Director Huang Hsin-yao 黄信尧 previously made satirical documentaries, but The Great Buddha+ is a fictional dark comedy, expanded from his 2014 short The Great Buddha. The Great Buddha+ is also satirical, focusing on class, political corruption, and religion in Taiwan. Set in a small town in the southern part of the island, the loose story follows two middle-aged men living on the edge of society. Trash collector Belly Button will take anything, from expired food to porn magazines, to scrape by, while his friend Pickle spends his mornings working in a factory and his nights as a security guard at the same place. He plays (poorly) in a funeral marching band, and uses what little money he has to take care of his elderly mother.

In stark contrast to these two friends is Kevin, Pickle’s mean, rich boss. Kevin is the owner of GLOBE, a factory that specializes in Buddha statues. (The movie’s title is a reference to a giant Buddha statue the factory is currently constructing.) Kevin studied abroad in the U.S., owns a Mercedes Benz, and has political connections to boot. While he tries to play a philanthropist in public, Kevin is actually a corrupt jerk. At night, when he drives his car around, his dashcam records both the road outside and the audio of the conversations he has with his much younger mistresses.

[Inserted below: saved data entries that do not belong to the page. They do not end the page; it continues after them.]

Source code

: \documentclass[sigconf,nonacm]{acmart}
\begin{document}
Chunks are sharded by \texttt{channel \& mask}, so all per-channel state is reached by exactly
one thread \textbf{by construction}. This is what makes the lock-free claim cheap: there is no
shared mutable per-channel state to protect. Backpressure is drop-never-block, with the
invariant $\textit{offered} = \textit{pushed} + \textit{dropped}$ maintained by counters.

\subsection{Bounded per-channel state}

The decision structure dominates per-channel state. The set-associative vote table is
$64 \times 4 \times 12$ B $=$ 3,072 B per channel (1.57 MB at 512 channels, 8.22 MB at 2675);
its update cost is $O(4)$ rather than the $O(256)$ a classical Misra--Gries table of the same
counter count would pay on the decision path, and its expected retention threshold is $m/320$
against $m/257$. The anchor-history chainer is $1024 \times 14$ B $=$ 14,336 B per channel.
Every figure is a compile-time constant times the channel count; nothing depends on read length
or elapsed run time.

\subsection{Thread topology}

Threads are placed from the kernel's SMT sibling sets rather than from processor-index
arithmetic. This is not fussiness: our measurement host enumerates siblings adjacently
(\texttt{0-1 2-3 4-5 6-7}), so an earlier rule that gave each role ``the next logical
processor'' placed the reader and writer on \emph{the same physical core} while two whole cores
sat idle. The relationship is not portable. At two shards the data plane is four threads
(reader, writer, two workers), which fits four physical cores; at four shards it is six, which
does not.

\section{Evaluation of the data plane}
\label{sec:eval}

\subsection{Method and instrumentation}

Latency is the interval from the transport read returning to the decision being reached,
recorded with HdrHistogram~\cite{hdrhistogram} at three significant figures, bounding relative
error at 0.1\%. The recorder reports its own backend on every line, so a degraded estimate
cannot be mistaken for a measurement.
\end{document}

One night, when Belly Button comes to hang out with Pickle during his security guard shift, he finds that the office’s TV is broken. For some entertainment, he manages to bully Pickle into stealing the SD card from Kevin’s dashcam. There are tons of videos to pass the time, so the pair decides to listen to footage of Kevin and his mistresses talking and fooling around. It’s a rare and fun glimpse into a life they can only dream about, but things take a darker turn when they uncover a video with Kevin and a forty-something mistress who threatens to expose his corruption.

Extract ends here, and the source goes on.